As soon as he could, he was back out on the field, much to his doctor's dismay. He purchased padded gear to wear under his uniform, but even with the added protection, the blood thinners he was taking meant that one errant ball could have life-threatening consequences.

Why risk it all?

"It was a bit of normalcy. I continued getting together with the boys and getting dirty, and smelling the pine tar, and getting an at bat," he explained.

"Everything else is just doctor's appointments, because I wasn't visiting people, I wasn't going out into society, particularly during those months. You're just in your cocoon. So, [other than treatment and recovery], it was just baseball."

What started as a mental escape from the endless hospital visits then turned into something else. Post-chemotherapy, baseball now serves as a reminder of what Barrett has achieved, and what he has lost.

"When I didn't hit very well last year, that didn't bother me, because just the fact I got any hits was a miraculous thing. It was after the chemotherapy ended around Fourth of July last year, and trying to then come to terms with what all that did to me, where the frustrations came," he said.

His doctor had told him that he would regain 80-90% of his physical fitness for the "purpose of being an attorney or getting around with the family." But the lost 10% was going to be felt on the field, both physically and mentally.

A former president of the Consumer Attorneys Association of Los Angeles, Barrett has spent his career serving clients who have suffered. Born in Boston to an Irish American family, he moved to California in the early 1980s on a whim, graduating from Southwestern Law School.

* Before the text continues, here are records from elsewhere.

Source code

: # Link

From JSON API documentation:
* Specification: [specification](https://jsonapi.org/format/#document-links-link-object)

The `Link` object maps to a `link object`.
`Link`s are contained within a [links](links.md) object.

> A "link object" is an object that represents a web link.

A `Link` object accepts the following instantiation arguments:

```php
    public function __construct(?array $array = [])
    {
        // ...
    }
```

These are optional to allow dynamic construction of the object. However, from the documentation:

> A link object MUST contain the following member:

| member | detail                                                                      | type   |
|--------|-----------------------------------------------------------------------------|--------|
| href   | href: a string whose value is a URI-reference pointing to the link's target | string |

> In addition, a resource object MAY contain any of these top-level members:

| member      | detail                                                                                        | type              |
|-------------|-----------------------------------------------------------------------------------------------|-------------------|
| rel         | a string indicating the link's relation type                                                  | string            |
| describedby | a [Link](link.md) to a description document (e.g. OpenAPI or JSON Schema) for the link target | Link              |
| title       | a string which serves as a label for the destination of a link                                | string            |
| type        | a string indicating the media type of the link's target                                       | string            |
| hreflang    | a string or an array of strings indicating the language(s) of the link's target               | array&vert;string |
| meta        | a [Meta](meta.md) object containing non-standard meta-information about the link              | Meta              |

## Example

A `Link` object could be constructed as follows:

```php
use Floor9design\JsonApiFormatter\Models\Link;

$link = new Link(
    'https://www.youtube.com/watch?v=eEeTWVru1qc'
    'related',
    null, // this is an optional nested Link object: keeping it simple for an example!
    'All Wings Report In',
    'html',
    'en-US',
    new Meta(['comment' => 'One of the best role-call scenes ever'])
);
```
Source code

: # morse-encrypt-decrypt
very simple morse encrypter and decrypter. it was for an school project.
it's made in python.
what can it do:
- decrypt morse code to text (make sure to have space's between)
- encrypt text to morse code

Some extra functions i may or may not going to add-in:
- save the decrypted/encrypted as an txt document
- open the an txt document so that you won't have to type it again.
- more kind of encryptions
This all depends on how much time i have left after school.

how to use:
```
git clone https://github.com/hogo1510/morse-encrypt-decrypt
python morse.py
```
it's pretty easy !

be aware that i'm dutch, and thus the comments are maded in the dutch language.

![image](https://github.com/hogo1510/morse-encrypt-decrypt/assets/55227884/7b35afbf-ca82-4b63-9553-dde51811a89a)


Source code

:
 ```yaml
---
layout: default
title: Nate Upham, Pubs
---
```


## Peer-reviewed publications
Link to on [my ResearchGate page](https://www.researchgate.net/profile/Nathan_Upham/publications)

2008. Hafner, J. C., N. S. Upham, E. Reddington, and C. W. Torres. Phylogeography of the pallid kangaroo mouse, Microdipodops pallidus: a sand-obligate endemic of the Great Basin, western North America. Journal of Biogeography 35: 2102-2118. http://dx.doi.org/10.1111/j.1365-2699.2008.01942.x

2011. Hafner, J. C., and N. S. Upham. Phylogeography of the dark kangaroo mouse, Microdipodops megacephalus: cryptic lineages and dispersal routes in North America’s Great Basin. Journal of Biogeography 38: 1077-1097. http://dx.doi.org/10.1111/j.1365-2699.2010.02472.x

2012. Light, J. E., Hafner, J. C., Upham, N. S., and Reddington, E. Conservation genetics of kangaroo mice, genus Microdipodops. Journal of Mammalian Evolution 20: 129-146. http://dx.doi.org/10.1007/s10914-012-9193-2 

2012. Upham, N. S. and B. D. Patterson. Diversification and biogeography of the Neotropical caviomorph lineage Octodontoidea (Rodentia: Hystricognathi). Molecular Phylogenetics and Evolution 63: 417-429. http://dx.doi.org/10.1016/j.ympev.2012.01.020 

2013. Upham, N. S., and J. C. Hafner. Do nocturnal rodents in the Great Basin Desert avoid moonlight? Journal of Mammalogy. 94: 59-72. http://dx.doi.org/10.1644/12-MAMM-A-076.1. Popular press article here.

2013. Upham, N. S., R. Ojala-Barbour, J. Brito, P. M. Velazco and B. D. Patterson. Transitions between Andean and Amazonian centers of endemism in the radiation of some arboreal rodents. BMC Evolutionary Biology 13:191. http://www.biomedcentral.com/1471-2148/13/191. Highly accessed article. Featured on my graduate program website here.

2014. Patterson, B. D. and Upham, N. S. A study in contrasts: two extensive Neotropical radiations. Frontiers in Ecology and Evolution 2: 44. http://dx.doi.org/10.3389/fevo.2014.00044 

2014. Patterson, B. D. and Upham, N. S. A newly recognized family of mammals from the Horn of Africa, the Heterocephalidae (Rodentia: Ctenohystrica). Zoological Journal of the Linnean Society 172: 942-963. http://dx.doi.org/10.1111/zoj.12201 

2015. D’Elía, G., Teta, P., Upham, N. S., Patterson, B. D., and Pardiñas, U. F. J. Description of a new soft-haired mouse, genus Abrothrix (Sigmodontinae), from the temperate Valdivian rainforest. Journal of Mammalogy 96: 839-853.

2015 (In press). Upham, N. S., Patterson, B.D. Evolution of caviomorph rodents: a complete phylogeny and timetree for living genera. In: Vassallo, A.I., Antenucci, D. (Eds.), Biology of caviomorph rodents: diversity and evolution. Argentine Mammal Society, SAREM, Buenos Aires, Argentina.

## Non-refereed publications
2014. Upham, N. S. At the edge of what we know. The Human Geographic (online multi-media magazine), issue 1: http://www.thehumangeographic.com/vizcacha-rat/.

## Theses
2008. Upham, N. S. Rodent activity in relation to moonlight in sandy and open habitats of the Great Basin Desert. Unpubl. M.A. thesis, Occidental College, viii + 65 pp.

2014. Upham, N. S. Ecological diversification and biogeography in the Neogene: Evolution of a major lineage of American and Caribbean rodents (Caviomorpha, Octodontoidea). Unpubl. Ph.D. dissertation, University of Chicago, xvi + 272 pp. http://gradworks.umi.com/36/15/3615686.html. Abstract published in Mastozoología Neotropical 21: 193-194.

One of his first cases was working with attorney Garo Mardirossian at Mardirossian & Associates Inc. on a major civil rights case against the Los Angeles County Sheriff's Department. That case arose from a 1989 incident where deputies were accused of brutalizing 36 people attending a bridal shower at the home of a Samoan American family. It resulted in the largest police brutality judgment against the Los Angeles County Sheriff's Department in history, $15.9 million, which was later upheld by the California Court of Appeal. Dole v. County of Los Angeles, C751398 (L.A. Super. Ct., filed Sept. 9, 1990).

He worked with Mardirossian for more than a decade, including on a product liability case involving the Ford Explorer. Between 2007 and 2013 he worked for the The Cochran Firm, before opening his own shop, currently under the banner of The Barrett Lawyers APC.

Has the experience of returning to the field in a different physical state changed how he relates to his clients, many of whom have also suffered from a form of physical injury or ailment?

"It's helpful in every way. It's helpful when I choose juries. It's helpful with the people I work for, those who give me the honor to be their attorney. Absolutely. Because most of the people that I and my group work for come to us when they've been somewhat broken. And now I think I have greater insight and empathy. I had it before, but I think when you go through something like this, you get more," he said.

"I didn't have high level screaming chronic pain, which is unfortunately something that many of the people I might work for have. Cancer is different. But the loss of control, turning your life over to doctors and pills and a system of care, I can empathize with that now," he added. "I think it's made me a better person and hopefully a better lawyer, too."

Contacted for an update on his health Monday, Barrett, currently playing in a baseball tournament in Phoenix, Arizona, wrote, "My health continues to be monitored and it's looking really good right now, looking forward to helping many more people in their fight for justice!"